Она глядела на него здоровым левым глазом и что-то почти неслышно визжала. Аркадий услышал в ее тихом визге такую мольбу, увидел в ее незамутненном глазе такой страх и такую надежду одновременно, что его волной охватило еще не испытанное чувство – горячая нежность к слабому существу, молящему о помощи.

– Деточка, я не покину тебя, – сказал он. – Правда, ты не понимаешь моих слов. Но это неважно. Я без тебя не уйду. Сейчас я подниму тебя и крепко обниму, а ты тоже крепко обними меня, и мы пойдем вместе. До полного спасения вместе! Верь в это так же, как я сам в это верю. Нет – не верю, Салана, ибо верят в то, чего не знают, – а я знаю, я твердо знаю – скорей умру, чем оставлю тебя!

Она вслушивалась в его слова, они как-то доходили и успокаивали. В здоровом глазу пропал страх. Он поднял ее, обнял обеими руками, она обхватила левой рукой шею, уткнулась правой щекой в плечо.

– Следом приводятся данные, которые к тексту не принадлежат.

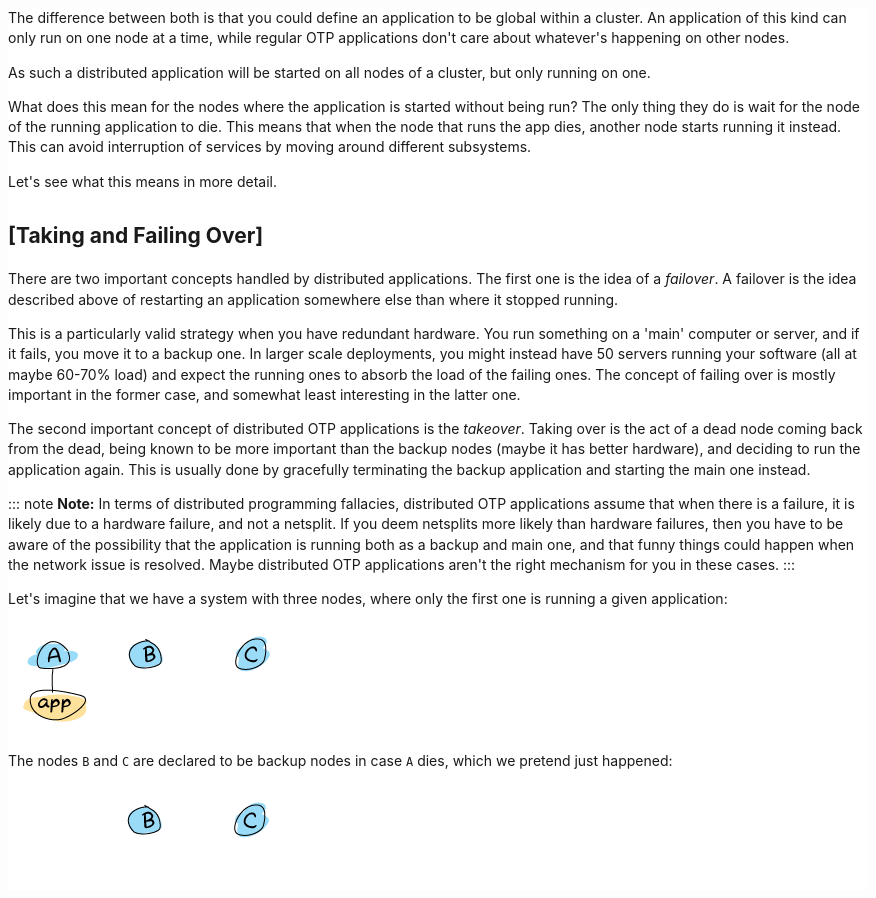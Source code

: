 The difference between both is that you could define an application to be global within a cluster. An application of this kind can only run on one node at a time, while regular OTP applications don't care about whatever's happening on other nodes.

As such a distributed application will be started on all nodes of a cluster, but only running on one.

What does this mean for the nodes where the application is started without being run? The only thing they do is wait for the node of the running application to die. This means that when the node that runs the app dies, another node starts running it instead. This can avoid interruption of services by moving around different subsystems.

Let's see what this means in more detail.

## [Taking and Failing Over]

There are two important concepts handled by distributed applications. The first one is the idea of a *failover*. A failover is the idea described above of restarting an application somewhere else than where it stopped running.

This is a particularly valid strategy when you have redundant hardware. You run something on a 'main' computer or server, and if it fails, you move it to a backup one. In larger scale deployments, you might instead have 50 servers running your software (all at maybe 60-70% load) and expect the running ones to absorb the load of the failing ones. The concept of failing over is mostly important in the former case, and somewhat least interesting in the latter one.

The second important concept of distributed OTP applications is the *takeover*. Taking over is the act of a dead node coming back from the dead, being known to be more important than the backup nodes (maybe it has better hardware), and deciding to run the application again. This is usually done by gracefully terminating the backup application and starting the main one instead.

::: note
**Note:** In terms of distributed programming fallacies, distributed OTP applications assume that when there is a failure, it is likely due to a hardware failure, and not a netsplit. If you deem netsplits more likely than hardware failures, then you have to be aware of the possibility that the application is running both as a backup and main one, and that funny things could happen when the network issue is resolved. Maybe distributed OTP applications aren't the right mechanism for you in these cases.
:::

Let's imagine that we have a system with three nodes, where only the first one is running a given application:

![Three nodes, A, B and C, and the application runs under A](../img/failover1.png)

The nodes `B` and `C` are declared to be backup nodes in case `A` dies, which we pretend just happened:

![Two nodes, B and C, and no application](../img/failover2.png)
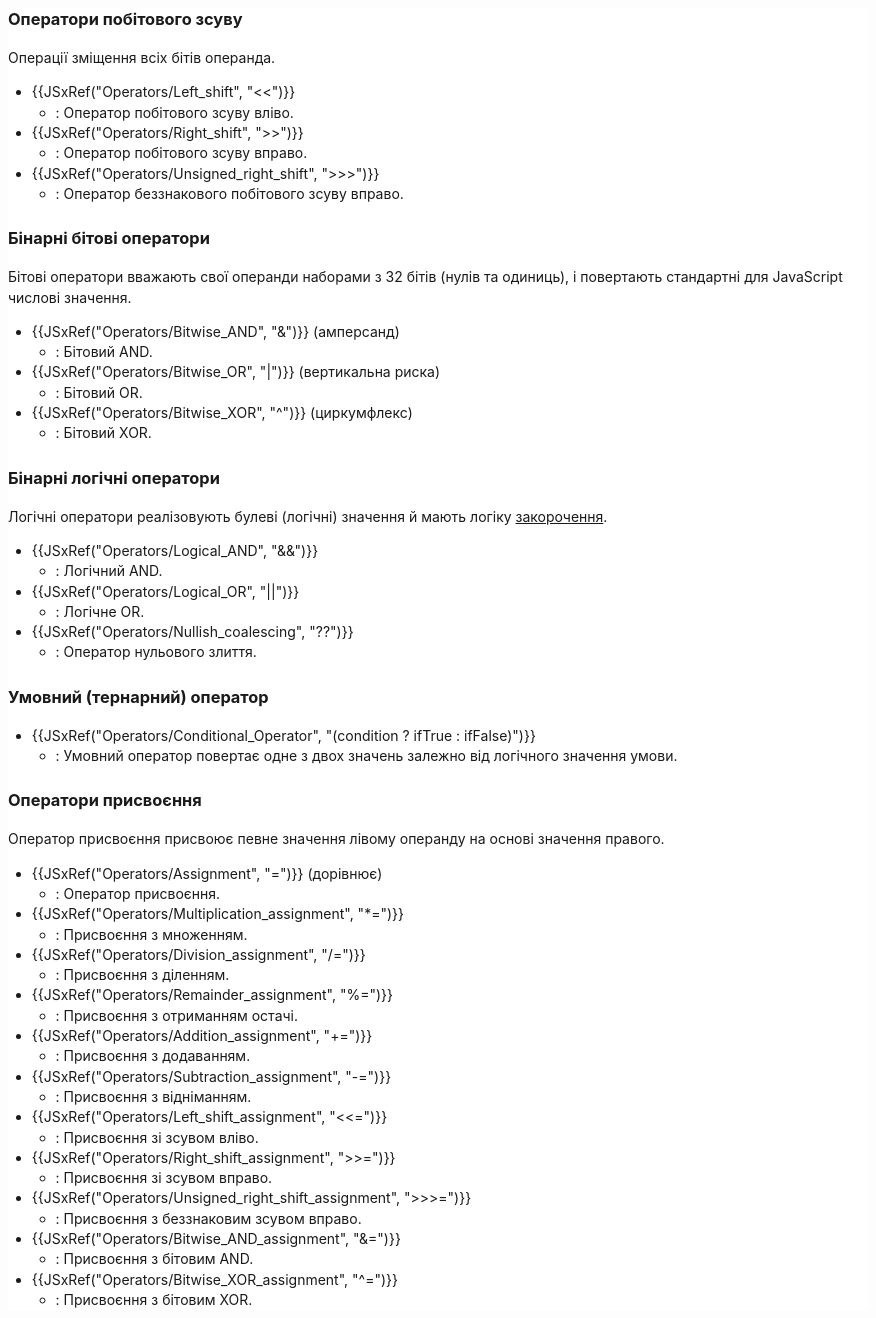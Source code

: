 ### Оператори побітового зсуву

Операції зміщення всіх бітів операнда.

- {{JSxRef("Operators/Left_shift", "&lt;&lt;")}}
  - : Оператор побітового зсуву вліво.
- {{JSxRef("Operators/Right_shift", "&gt;&gt;")}}
  - : Оператор побітового зсуву вправо.
- {{JSxRef("Operators/Unsigned_right_shift", "&gt;&gt;&gt;")}}
  - : Оператор беззнакового побітового зсуву вправо.

### Бінарні бітові оператори

Бітові оператори вважають свої операнди наборами з 32 бітів (нулів та одиниць), і повертають стандартні для JavaScript числові значення.

- {{JSxRef("Operators/Bitwise_AND", "&amp;")}} (амперсанд)
  - : Бітовий AND.
- {{JSxRef("Operators/Bitwise_OR", "|")}} (вертикальна риска)
  - : Бітовий OR.
- {{JSxRef("Operators/Bitwise_XOR", "^")}} (циркумфлекс)
  - : Бітовий XOR.

### Бінарні логічні оператори

Логічні оператори реалізовують булеві (логічні) значення й мають логіку [закорочення](/uk/docs/Web/JavaScript/Reference/Operators/Operator_Precedence#short-circuiting).

- {{JSxRef("Operators/Logical_AND", "&amp;&amp;")}}
  - : Логічний AND.
- {{JSxRef("Operators/Logical_OR", "||")}}
  - : Логічне OR.
- {{JSxRef("Operators/Nullish_coalescing", "??")}}
  - : Оператор нульового злиття.

### Умовний (тернарний) оператор

- {{JSxRef("Operators/Conditional_Operator", "(condition ? ifTrue : ifFalse)")}}
  - : Умовний оператор повертає одне з двох значень залежно від логічного значення умови.

### Оператори присвоєння

Оператор присвоєння присвоює певне значення лівому операнду на основі значення правого.

- {{JSxRef("Operators/Assignment", "=")}} (дорівнює)
  - : Оператор присвоєння.
- {{JSxRef("Operators/Multiplication_assignment", "*=")}}
  - : Присвоєння з множенням.
- {{JSxRef("Operators/Division_assignment", "/=")}}
  - : Присвоєння з діленням.
- {{JSxRef("Operators/Remainder_assignment", "%=")}}
  - : Присвоєння з отриманням остачі.
- {{JSxRef("Operators/Addition_assignment", "+=")}}
  - : Присвоєння з додаванням.
- {{JSxRef("Operators/Subtraction_assignment", "-=")}}
  - : Присвоєння з відніманням.
- {{JSxRef("Operators/Left_shift_assignment", "&lt;&lt;=")}}
  - : Присвоєння зі зсувом вліво.
- {{JSxRef("Operators/Right_shift_assignment", "&gt;&gt;=")}}
  - : Присвоєння зі зсувом вправо.
- {{JSxRef("Operators/Unsigned_right_shift_assignment", "&gt;&gt;&gt;=")}}
  - : Присвоєння з беззнаковим зсувом вправо.
- {{JSxRef("Operators/Bitwise_AND_assignment", "&amp;=")}}
  - : Присвоєння з бітовим AND.
- {{JSxRef("Operators/Bitwise_XOR_assignment", "^=")}}
  - : Присвоєння з бітовим XOR.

Он чувствовал, как расслабилось ее тело: она доверилась его воле – маленькое создание покоилось на груди защитника.

Он еще раз оглянулся по сторонам. Позади сияли два зловещих солнца и чернел погибший лес – опасный лес, еще не ушедший во вневременность и в последней судороге существования пытающийся оживить себя крохами чужого жизненного времени. Впереди проглядывались разбросанные стволы бывших деревьев – их теперь можно было не опасаться. Он шел к ним, осторожно переставляя ноги, чтобы не наткнуться на бугорок или яму.

Отчетливое сознание еще не вернулось. Глаза порой затягивало туманом. Мысли не вспыхивали, а медленно вырисовывались: он не постигал уже родившуюся мысль обычным мгновенным знанием, а как бы всматривался со стороны в какие-то возникавшие в сознании надписи, и лишь после этого они становились ясными. И ноги потеряли устойчивость, он не был уверен в их крепости. Ему все казалось, что если он сильно топнет ногой, то она согнется, как резиновая, или переломится, как высохшая тростинка. Надо было проверить, так ли это это – без проверки он не мог доверять ногам долго нести его с Саланой. Но он не смел рисковать такой опасной проверкой, она могла стать роковой.

Смутно соображая, что страшно не только ему, но и Салане, он заговорил вслух. Она не могла понять его слов, да это было и лучше: он говорил о том, что ей не нужно было знать, о том, что могло ее скорей огорчить, чем успокоить. Но она успокаивалась от его голоса – он старался, чтобы в голосе звучала ласка и доброта.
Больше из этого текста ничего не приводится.